Having in his inaugural given expression to the noble sentiment that "proscription for opinion's sake is the worst enemy to the Republic," he at once generously dispelled whatever apprehensions his late opponents might feel as to what was to befall them, by the assurance: "Therefore, all those who honestly and honorably supported my respectable opponent in the last election for Governor shall experience from me no inconvenience on that account." Unfortunately no light is shed upon the interesting inquiry as to what "inconvenience" was experienced by those who had otherwise than "honestly and honorably" supported his respectable opponent in the late contest.

The Black Hawk War was the principal event of the administration of Governor Reynolds. A treaty of peace being concluded, the Indians were removed beyond the Mississippi River. In all this the Governor acquitted himself with credit.

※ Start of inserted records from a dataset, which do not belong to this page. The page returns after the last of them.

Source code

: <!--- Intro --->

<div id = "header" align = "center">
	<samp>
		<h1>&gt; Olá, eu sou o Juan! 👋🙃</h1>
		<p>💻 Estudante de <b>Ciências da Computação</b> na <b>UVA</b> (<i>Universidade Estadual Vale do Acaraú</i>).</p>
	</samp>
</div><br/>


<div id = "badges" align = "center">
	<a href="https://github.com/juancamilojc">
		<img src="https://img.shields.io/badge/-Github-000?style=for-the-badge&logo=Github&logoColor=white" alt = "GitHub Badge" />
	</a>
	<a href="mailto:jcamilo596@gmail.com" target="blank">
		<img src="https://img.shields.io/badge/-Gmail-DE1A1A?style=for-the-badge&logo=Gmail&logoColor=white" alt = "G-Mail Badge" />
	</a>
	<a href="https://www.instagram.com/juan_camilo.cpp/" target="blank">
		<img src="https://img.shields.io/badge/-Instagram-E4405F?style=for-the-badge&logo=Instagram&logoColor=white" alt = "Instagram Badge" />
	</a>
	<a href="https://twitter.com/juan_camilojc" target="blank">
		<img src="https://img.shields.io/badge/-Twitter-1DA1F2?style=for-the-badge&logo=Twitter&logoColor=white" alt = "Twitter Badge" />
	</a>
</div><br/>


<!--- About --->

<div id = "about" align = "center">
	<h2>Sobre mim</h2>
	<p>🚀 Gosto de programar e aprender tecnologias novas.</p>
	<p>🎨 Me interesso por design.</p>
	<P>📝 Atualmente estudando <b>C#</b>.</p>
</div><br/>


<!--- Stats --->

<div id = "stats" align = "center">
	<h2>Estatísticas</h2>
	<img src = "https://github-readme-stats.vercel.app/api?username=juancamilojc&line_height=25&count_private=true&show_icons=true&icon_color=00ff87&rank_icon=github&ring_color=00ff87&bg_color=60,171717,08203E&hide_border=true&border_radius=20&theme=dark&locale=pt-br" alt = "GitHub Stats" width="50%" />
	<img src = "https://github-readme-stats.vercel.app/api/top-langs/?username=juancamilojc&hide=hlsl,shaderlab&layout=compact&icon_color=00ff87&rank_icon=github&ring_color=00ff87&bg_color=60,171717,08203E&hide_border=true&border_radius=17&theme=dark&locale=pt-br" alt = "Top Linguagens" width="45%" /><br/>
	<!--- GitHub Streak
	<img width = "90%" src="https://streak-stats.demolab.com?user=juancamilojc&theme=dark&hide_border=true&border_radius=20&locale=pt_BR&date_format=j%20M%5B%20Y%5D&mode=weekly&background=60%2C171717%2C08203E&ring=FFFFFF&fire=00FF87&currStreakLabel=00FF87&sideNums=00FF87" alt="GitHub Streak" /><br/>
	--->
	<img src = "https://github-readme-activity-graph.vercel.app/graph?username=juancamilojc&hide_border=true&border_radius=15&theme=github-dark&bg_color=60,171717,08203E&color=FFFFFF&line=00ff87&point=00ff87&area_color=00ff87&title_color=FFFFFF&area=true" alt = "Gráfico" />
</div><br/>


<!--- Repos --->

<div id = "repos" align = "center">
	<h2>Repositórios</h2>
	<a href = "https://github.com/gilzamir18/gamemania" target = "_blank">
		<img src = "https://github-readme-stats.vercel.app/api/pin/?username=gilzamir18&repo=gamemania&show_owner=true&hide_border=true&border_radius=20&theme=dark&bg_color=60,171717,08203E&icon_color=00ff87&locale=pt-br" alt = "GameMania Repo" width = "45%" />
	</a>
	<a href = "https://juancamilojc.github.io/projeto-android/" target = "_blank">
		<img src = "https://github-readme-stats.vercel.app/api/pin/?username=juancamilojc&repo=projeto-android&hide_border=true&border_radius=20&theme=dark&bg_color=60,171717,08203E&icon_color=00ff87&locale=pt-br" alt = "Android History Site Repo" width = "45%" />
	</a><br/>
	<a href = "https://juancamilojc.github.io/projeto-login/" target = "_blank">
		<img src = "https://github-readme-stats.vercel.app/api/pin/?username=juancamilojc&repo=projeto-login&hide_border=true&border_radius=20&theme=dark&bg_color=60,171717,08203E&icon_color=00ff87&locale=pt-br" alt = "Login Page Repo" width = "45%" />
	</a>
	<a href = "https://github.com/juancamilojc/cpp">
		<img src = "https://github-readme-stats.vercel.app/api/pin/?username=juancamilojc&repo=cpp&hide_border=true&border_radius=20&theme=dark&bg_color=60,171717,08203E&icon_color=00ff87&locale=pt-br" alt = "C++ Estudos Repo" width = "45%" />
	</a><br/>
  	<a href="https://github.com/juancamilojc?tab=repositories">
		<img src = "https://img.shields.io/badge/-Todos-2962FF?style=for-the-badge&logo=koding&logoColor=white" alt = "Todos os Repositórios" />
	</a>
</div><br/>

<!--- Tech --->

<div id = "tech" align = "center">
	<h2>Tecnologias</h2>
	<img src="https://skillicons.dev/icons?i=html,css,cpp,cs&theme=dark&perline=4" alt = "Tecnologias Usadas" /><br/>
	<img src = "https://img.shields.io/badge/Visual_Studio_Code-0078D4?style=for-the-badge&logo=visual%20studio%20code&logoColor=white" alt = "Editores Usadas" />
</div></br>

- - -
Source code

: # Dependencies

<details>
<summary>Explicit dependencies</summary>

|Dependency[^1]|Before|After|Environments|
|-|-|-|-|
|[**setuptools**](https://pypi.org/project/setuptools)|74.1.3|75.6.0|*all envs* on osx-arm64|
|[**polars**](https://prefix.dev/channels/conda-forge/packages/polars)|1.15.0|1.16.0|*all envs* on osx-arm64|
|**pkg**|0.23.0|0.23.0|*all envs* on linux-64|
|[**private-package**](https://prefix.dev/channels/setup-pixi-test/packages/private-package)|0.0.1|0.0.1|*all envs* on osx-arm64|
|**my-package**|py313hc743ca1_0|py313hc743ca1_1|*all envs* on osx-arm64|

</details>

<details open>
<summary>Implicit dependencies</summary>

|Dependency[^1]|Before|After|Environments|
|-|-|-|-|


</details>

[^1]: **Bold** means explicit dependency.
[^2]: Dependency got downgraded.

That his aversion to office-holding was in some measure lessening, will appear from the following:

"Being in the office of Governor for some years, I was prevented from the practice of the law, and in the meantime had been engaged in public life until it commenced _to be a kind of second nature to me._ Moreover, I was then young, ardent, and ambitious, so that I really thought it was right for me to offer for Congress; and I did so, in the Spring of 1834."

An "artful politician" would probably have waited until the expiration of his term as Governor. Not so with this "friend of the people." He was not only elected to the next Congress, but the death of the sitting member for the District creating a vacancy, Reynolds was of course elected to that also, and was thus at one time Governor of the State and member elect both to the next and to the present Congress.

His triumph over his "able and worthy competitor" is accounted for in this wise: "I was myself tolerably well informed in the science of electioneering with the masses of the people. I was raised with the people, and was literally one of them. We always acted together, and our common instincts, feelings and interests were the same." He here modestly ventured the opinion that his "efforts on the stump, while _making no pretension to classic eloquence,_ yet flowing naturally from the heart, supplied in them many defects."

A mite of self-approval, tinged with a philosophy which appears to have been always kept on tap, closes this chapter of his remarkable career. He says:

"I sincerely state that I never regarded as important the salary of the office, but I entered public office with a sincere desire to advance the best interest of the country, which was my main reward. If a person would subdue his ambition for office and remain a private citizen, he would be a more happy man."

That he must have been the most miserable of men, during the greater part of his long life, clearly appears from the following: "There is no person happy who is in public office, or a candidate for office."

A more extensive field of usefulness now opened up to the Old Ranger as he took his seat in Congress. He had many projects in mind for the benefit of the people--one, the reduction of the price of the public lands to actual settlers; another, the improvement of our Western rivers. But like many other members both before and since his day, he found that "these things were easier to talk about on the stump than to do." He candidly admits: "This body was much greater than I had supposed, and I could effect much less than I had contemplated."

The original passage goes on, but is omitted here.